Meetings this week of what the Pentagon calls “national armament directors”, held at the headquarters of the North Atlantic Treaty Organisation, are expected to focus on ramping up weapons production, not only for Ukraine, but also to meet longer-term demands for militaries around the world that want Nato-compatible munitions.
The talks are led by the United States, which has sent more than US$15 billion (S$22 billion) of military aid to defend Ukraine, and include allies in Europe and the Indo-Pacific.
“We need to keep working together as Nato allies and with industry to replenish our munitions stocks and provide Ukraine with the support it needs, for as long as Ukraine needs it,” Jens Stoltenberg, the military alliance’s secretary-general, told the armament directors at an initial gathering on Tuesday.
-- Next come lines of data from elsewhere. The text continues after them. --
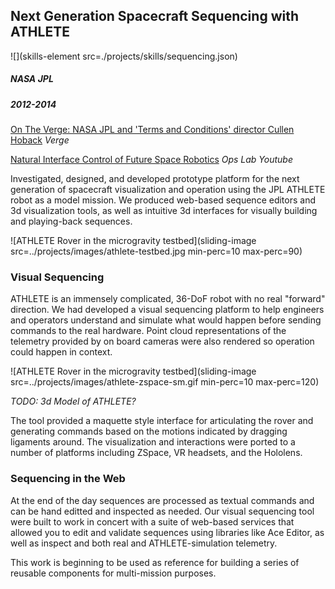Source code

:## Next Generation Spacecraft Sequencing with ATHLETE

![](skills-element src=./projects/skills/sequencing.json)

##### NASA JPL

##### 2012-2014

[On The Verge: NASA JPL and 'Terms and Conditions' director Cullen Hoback](https://www.youtube.com/watch?v=4b1vCwbxnsk) _Verge_

[Natural Interface Control of Future Space Robotics](https://www.youtube.com/watch?v=fyAgVohvJbc) _Ops Lab Youtube_

Investigated, designed, and developed prototype platform for the next generation of spacecraft visualization and operation using the JPL ATHLETE robot as a model mission. We produced web-based sequence editors and 3d visualization tools, as well as intuitive 3d interfaces for visually building and playing-back sequences.

![ATHLETE Rover in the microgravity testbed](sliding-image src=../projects/images/athlete-testbed.jpg min-perc=10 max-perc=90)

### Visual Sequencing
ATHLETE is an immensely complicated, 36-DoF robot with no real "forward" direction. We had developed a visual sequencing platform to help engineers and operators understand and simulate what would happen before sending commands to the real hardware. Point cloud representations of the telemetry provided by on board cameras were also rendered so operation could happen in context.

![ATHLETE Rover in the microgravity testbed](sliding-image src=../projects/images/athlete-zspace-sm.gif min-perc=10 max-perc=120)

_TODO: 3d Model of ATHLETE?_

The tool provided a maquette style interface for articulating the rover and generating commands based on the motions indicated by dragging ligaments around. The visualization and interactions were ported to a number of platforms including ZSpace, VR headsets, and the Hololens.

### Sequencing in the Web
At the end of the day sequences are processed as textual commands and can be hand editted and inspected as needed. Our visual sequencing tool were built to work in concert with a suite of web-based services that allowed you to edit and validate sequences using libraries like Ace Editor, as well as inspect and both real and ATHLETE-simulation telemetry.

This work is beginning to be used as reference for building a series of reusable components for multi-mission purposes.

<!--
### Sequencing Feedback and Simulation
_TODO_
-->

<!--
### The Future
_TODO_
-->
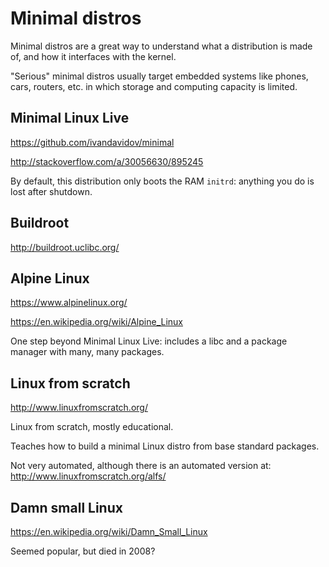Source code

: # Minimal distros

Minimal distros are a great way to understand what a distribution is made of, and how it interfaces with the kernel.

"Serious" minimal distros usually target embedded systems like phones, cars, routers, etc. in which storage and computing capacity is limited.

## Minimal Linux Live

<https://github.com/ivandavidov/minimal>

<http://stackoverflow.com/a/30056630/895245>

By default, this distribution only boots the RAM `initrd`: anything you do is lost after shutdown.

## Buildroot

<http://buildroot.uclibc.org/>

## Alpine Linux

<https://www.alpinelinux.org/>

<https://en.wikipedia.org/wiki/Alpine_Linux>

One step beyond Minimal Linux Live: includes a libc and a package manager with many, many packages.

## Linux from scratch

<http://www.linuxfromscratch.org/>

Linux from scratch, mostly educational.

Teaches how to build a minimal Linux distro from base standard packages.

Not very automated, although there is an automated version at: <http://www.linuxfromscratch.org/alfs/>

## Damn small Linux

<https://en.wikipedia.org/wiki/Damn_Small_Linux>

Seemed popular, but died in 2008?
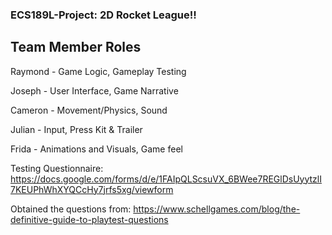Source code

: ### ECS189L-Project: 2D Rocket League!!

## Team Member Roles

Raymond - Game Logic, Gameplay Testing

Joseph - User Interface, Game Narrative

Cameron - Movement/Physics, Sound 

Julian - Input, Press Kit & Trailer

Frida - Animations and Visuals, Game feel


Testing Questionnaire: https://docs.google.com/forms/d/e/1FAIpQLScsuVX_6BWee7REGlDsUyytzlI7KEUPhWhXYQCcHy7jrfs5xg/viewform

Obtained the questions from: https://www.schellgames.com/blog/the-definitive-guide-to-playtest-questions
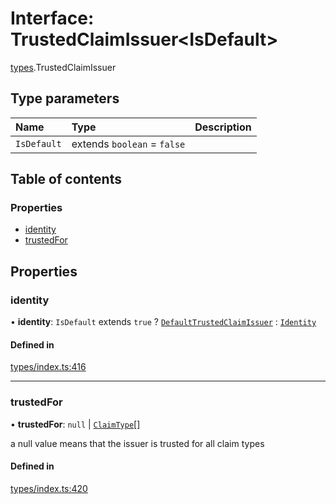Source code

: # Interface: TrustedClaimIssuer<IsDefault\>

[types](../wiki/types).TrustedClaimIssuer

## Type parameters

| Name | Type | Description |
| :------ | :------ | :------ |
| `IsDefault` | extends `boolean` = ``false`` |  |

## Table of contents

### Properties

- [identity](../wiki/types.TrustedClaimIssuer#identity)
- [trustedFor](../wiki/types.TrustedClaimIssuer#trustedfor)

## Properties

### identity

• **identity**: `IsDefault` extends ``true`` ? [`DefaultTrustedClaimIssuer`](../wiki/api.entities.DefaultTrustedClaimIssuer.DefaultTrustedClaimIssuer) : [`Identity`](../wiki/api.entities.Identity.Identity)

#### Defined in

[types/index.ts:416](https://github.com/PolymeshAssociation/polymesh-sdk/blob/95e180d2/src/types/index.ts#L416)

___

### trustedFor

• **trustedFor**: ``null`` \| [`ClaimType`](../wiki/types.ClaimType)[]

a null value means that the issuer is trusted for all claim types

#### Defined in

[types/index.ts:420](https://github.com/PolymeshAssociation/polymesh-sdk/blob/95e180d2/src/types/index.ts#L420)
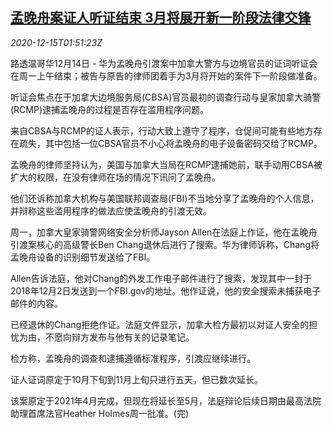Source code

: <!--1607999014000-->
[孟晚舟案证人听证结束 3月将展开新一阶段法律交锋](https://cn.reuters.com/article/mengwanzhou-canada-hearing-1214-mon-idCNKBS28P05G)
------

<div><i>2020-12-15T01:51:23Z</i></div><p>路透温哥华12月14日 - 华为孟晚舟引渡案中加拿大警方与边境官员的证词听证会在周一上午结束；被告与原告的律师团着手为3月将开始的案件下一阶段做准备。</p><p>听证会焦点在于加拿大边境服务局(CBSA)官员最初的调查行动与皇家加拿大骑警(RCMP)逮捕孟晚舟的过程是否存在滥用程序问题。</p><p>来自CBSA与RCMP的证人表示，行动大致上遵守了程序，仓促间可能有些地方存在疏失，其中包括一位CBSA官员不小心将孟晚舟的电子设备密码交给了RCMP。</p><p>孟晚舟的律师坚持认为，美国与加拿大当局在RCMP逮捕她前，联手动用CBSA被扩大的权限，在没有律师在场的情况下讯问了孟晚舟。</p><p>他们还诉称加拿大机构与美国联邦调查局(FBI)不当地分享了孟晚舟的个人信息，并辩称这些滥用程序的做法应使孟晚舟的引渡无效。</p><p>周一，加拿大皇家骑警网络安全分析师Jayson Allen在法庭上作证，他在孟晚舟引渡案核心的高级警长Ben Chang退休后进行了搜索。华为律师诉称，Chang将孟晚舟设备的识别细节发送给了FBI。</p><p>Allen告诉法庭，他对Chang的外发工作电子邮件进行了搜索，发现其中一封于2018年12月2日发送到一个FBI.gov的地址。他作证说，他的安全搜索未捕获电子邮件的内容。</p><p>已经退休的Chang拒绝作证。法庭文件显示，加拿大检方最初以对证人安全的担忧为由，不愿向辩方发布与他有关的记录笔记。</p><p>检方称，孟晚舟的调查和逮捕遵循标准程序，引渡应继续进行。</p><p>证人证词原定于10月下旬到11月上旬只进行五天，但已数次延长。</p><p>该案原定于2021年4月完成，但现在将延长至5月，法庭辩论后续日期由最高法院助理首席法官Heather Holmes周一批准。(完)</p>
They are meeting as Russian President Vladimir Putin mobilises hundreds of thousands of troops to push ahead with a war that began in February and shows no signs of abating.
Ukraine’s President Volodymyr Zelensky has asked the United States to equip him with long-range missiles that can fly 190 miles (about 305km) and reach into Russian territory. But the White House has been reluctant to send such weapons to Ukraine because doing so might provoke Putin into escalating the conflict.
Final decisions about what weapons Ukraine might next receive are unlikely to be made at the meetings, said a senior US official.
The official did not specify which weapons might next be deployed to Ukraine’s arsenal, or whether they would include the long-range Army Tactical Missile System, or ATACMS, a request from Kyiv that the Biden administration has resisted.
The official also cited the need for swift manufacturing of replacement gun barrels for 155mm howitzers, steel casings for artillery shells and ball bearings as priorities for arming Ukraine. He described the discussions in Brussels as an effort among allies to pool resources to produce more of those items quickly.
More broadly, defence officials will look for ways to bind allies by building and sharing weapons systems that can be used by multiple nations against threats for years to come. That would require defence contractors to accelerate production, in part by reducing supply chain bottlenecks, the defence official said.
The meetings are being held under the auspices of the Ukraine Defence Contact Group; a collection of about 50 nations created by the US Defence Department in the months after the Russian invasion. The group brings the top civilian and uniformed military leaders of member nations together for monthly meetings to discuss arming Ukraine.
It has hit a critical juncture: Nato countries must now increase domestic arms production in addition to sending weapons from their stockpiles.